━━ Supplied entries ━━

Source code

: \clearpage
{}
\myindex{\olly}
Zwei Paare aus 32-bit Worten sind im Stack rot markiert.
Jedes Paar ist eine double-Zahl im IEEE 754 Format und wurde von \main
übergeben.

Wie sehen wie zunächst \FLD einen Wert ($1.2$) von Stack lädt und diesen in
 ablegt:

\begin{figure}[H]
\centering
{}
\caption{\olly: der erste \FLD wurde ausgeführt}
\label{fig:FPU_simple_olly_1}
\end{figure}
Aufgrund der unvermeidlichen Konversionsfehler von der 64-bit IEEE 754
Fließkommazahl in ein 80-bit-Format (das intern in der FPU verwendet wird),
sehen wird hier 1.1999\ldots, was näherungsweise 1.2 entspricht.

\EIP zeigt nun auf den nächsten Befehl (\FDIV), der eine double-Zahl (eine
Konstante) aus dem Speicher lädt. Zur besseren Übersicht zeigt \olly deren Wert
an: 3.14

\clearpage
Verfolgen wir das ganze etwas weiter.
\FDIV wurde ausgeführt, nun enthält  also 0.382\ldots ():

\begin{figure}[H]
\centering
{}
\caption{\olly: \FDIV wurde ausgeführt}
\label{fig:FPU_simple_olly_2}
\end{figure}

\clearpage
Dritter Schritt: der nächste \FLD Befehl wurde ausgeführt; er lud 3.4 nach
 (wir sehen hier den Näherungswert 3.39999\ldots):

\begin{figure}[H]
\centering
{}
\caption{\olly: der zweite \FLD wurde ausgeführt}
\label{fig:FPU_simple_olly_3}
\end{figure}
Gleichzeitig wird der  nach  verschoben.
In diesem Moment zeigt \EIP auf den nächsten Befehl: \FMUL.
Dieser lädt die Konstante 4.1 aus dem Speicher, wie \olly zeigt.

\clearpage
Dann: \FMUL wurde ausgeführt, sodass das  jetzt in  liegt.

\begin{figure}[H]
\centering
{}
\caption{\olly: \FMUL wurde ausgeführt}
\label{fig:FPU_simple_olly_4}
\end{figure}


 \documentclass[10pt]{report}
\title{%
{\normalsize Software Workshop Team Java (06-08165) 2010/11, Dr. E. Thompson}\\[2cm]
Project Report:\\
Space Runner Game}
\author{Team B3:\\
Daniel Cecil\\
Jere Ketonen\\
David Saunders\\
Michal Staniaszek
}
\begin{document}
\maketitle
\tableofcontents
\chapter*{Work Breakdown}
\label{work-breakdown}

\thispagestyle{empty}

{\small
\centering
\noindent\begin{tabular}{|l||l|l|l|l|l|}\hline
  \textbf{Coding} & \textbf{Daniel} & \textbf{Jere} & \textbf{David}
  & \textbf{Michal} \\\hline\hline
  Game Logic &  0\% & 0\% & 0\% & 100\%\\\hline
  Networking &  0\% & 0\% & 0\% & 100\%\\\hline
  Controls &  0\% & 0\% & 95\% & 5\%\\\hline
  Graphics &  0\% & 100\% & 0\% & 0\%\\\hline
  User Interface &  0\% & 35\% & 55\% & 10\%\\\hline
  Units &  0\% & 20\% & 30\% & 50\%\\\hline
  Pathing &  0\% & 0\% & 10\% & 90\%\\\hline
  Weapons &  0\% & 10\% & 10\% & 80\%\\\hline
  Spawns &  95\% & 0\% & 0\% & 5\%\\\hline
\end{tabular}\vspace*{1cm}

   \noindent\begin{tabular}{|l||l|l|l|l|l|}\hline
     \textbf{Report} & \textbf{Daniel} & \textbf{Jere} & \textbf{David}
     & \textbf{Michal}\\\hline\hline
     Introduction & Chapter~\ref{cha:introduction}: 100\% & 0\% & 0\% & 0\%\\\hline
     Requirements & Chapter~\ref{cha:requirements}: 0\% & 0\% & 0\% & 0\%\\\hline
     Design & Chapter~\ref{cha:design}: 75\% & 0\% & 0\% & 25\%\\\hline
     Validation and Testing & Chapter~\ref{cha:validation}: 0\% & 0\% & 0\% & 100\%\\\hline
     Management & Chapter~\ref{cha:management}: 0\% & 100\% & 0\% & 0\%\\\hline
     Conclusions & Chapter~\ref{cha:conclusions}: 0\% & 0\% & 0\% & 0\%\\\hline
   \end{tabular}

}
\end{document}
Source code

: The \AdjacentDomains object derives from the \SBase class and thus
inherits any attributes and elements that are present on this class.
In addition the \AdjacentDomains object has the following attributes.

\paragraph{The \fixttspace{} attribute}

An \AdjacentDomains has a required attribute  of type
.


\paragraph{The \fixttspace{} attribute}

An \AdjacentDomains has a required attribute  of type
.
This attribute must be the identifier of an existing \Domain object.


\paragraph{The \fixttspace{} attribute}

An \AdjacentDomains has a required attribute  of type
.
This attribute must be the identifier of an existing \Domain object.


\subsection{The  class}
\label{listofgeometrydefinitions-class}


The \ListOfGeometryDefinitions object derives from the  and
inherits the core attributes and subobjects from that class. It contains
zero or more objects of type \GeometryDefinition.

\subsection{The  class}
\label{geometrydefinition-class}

━━━

▸ Problem statement
The records above are to be given again in full, word for word.

▸ Result for this exercise
Source code

: \clearpage
{}
\myindex{\olly}
Zwei Paare aus 32-bit Worten sind im Stack rot markiert.
Jedes Paar ist eine double-Zahl im IEEE 754 Format und wurde von \main
übergeben.

Wie sehen wie zunächst \FLD einen Wert ($1.2$) von Stack lädt und diesen in
 ablegt:

\begin{figure}[H]
\centering
{}
\caption{\olly: der erste \FLD wurde ausgeführt}
\label{fig:FPU_simple_olly_1}
\end{figure}
Aufgrund der unvermeidlichen Konversionsfehler von der 64-bit IEEE 754
Fließkommazahl in ein 80-bit-Format (das intern in der FPU verwendet wird),
sehen wird hier 1.1999\ldots, was näherungsweise 1.2 entspricht.

\EIP zeigt nun auf den nächsten Befehl (\FDIV), der eine double-Zahl (eine
Konstante) aus dem Speicher lädt. Zur besseren Übersicht zeigt \olly deren Wert
an: 3.14

\clearpage
Verfolgen wir das ganze etwas weiter.
\FDIV wurde ausgeführt, nun enthält  also 0.382\ldots ():

\begin{figure}[H]
\centering
{}
\caption{\olly: \FDIV wurde ausgeführt}
\label{fig:FPU_simple_olly_2}
\end{figure}

\clearpage
Dritter Schritt: der nächste \FLD Befehl wurde ausgeführt; er lud 3.4 nach
 (wir sehen hier den Näherungswert 3.39999\ldots):

\begin{figure}[H]
\centering
{}
\caption{\olly: der zweite \FLD wurde ausgeführt}
\label{fig:FPU_simple_olly_3}
\end{figure}
Gleichzeitig wird der  nach  verschoben.
In diesem Moment zeigt \EIP auf den nächsten Befehl: \FMUL.
Dieser lädt die Konstante 4.1 aus dem Speicher, wie \olly zeigt.

\clearpage
Dann: \FMUL wurde ausgeführt, sodass das  jetzt in  liegt.

\begin{figure}[H]
\centering
{}
\caption{\olly: \FMUL wurde ausgeführt}
\label{fig:FPU_simple_olly_4}
\end{figure}


 \documentclass[10pt]{report}
\title{%
{\normalsize Software Workshop Team Java (06-08165) 2010/11, Dr. E. Thompson}\\[2cm]
Project Report:\\
Space Runner Game}
\author{Team B3:\\
Daniel Cecil\\
Jere Ketonen\\
David Saunders\\
Michal Staniaszek
}
\begin{document}
\maketitle
\tableofcontents
\chapter*{Work Breakdown}
\label{work-breakdown}

\thispagestyle{empty}

{\small
\centering
\noindent\begin{tabular}{|l||l|l|l|l|l|}\hline
  \textbf{Coding} & \textbf{Daniel} & \textbf{Jere} & \textbf{David}
  & \textbf{Michal} \\\hline\hline
  Game Logic &  0\% & 0\% & 0\% & 100\%\\\hline
  Networking &  0\% & 0\% & 0\% & 100\%\\\hline
  Controls &  0\% & 0\% & 95\% & 5\%\\\hline
  Graphics &  0\% & 100\% & 0\% & 0\%\\\hline
  User Interface &  0\% & 35\% & 55\% & 10\%\\\hline
  Units &  0\% & 20\% & 30\% & 50\%\\\hline
  Pathing &  0\% & 0\% & 10\% & 90\%\\\hline
  Weapons &  0\% & 10\% & 10\% & 80\%\\\hline
  Spawns &  95\% & 0\% & 0\% & 5\%\\\hline
\end{tabular}\vspace*{1cm}

   \noindent\begin{tabular}{|l||l|l|l|l|l|}\hline
     \textbf{Report} & \textbf{Daniel} & \textbf{Jere} & \textbf{David}
     & \textbf{Michal}\\\hline\hline
     Introduction & Chapter~\ref{cha:introduction}: 100\% & 0\% & 0\% & 0\%\\\hline
     Requirements & Chapter~\ref{cha:requirements}: 0\% & 0\% & 0\% & 0\%\\\hline
     Design & Chapter~\ref{cha:design}: 75\% & 0\% & 0\% & 25\%\\\hline
     Validation and Testing & Chapter~\ref{cha:validation}: 0\% & 0\% & 0\% & 100\%\\\hline
     Management & Chapter~\ref{cha:management}: 0\% & 100\% & 0\% & 0\%\\\hline
     Conclusions & Chapter~\ref{cha:conclusions}: 0\% & 0\% & 0\% & 0\%\\\hline
   \end{tabular}

}
\end{document}
Source code

: The \AdjacentDomains object derives from the \SBase class and thus
inherits any attributes and elements that are present on this class.
In addition the \AdjacentDomains object has the following attributes.

\paragraph{The \fixttspace{} attribute}

An \AdjacentDomains has a required attribute  of type
.


\paragraph{The \fixttspace{} attribute}

An \AdjacentDomains has a required attribute  of type
.
This attribute must be the identifier of an existing \Domain object.


\paragraph{The \fixttspace{} attribute}

An \AdjacentDomains has a required attribute  of type
.
This attribute must be the identifier of an existing \Domain object.


\subsection{The  class}
\label{listofgeometrydefinitions-class}


The \ListOfGeometryDefinitions object derives from the  and
inherits the core attributes and subobjects from that class. It contains
zero or more objects of type \GeometryDefinition.

\subsection{The  class}
\label{geometrydefinition-class}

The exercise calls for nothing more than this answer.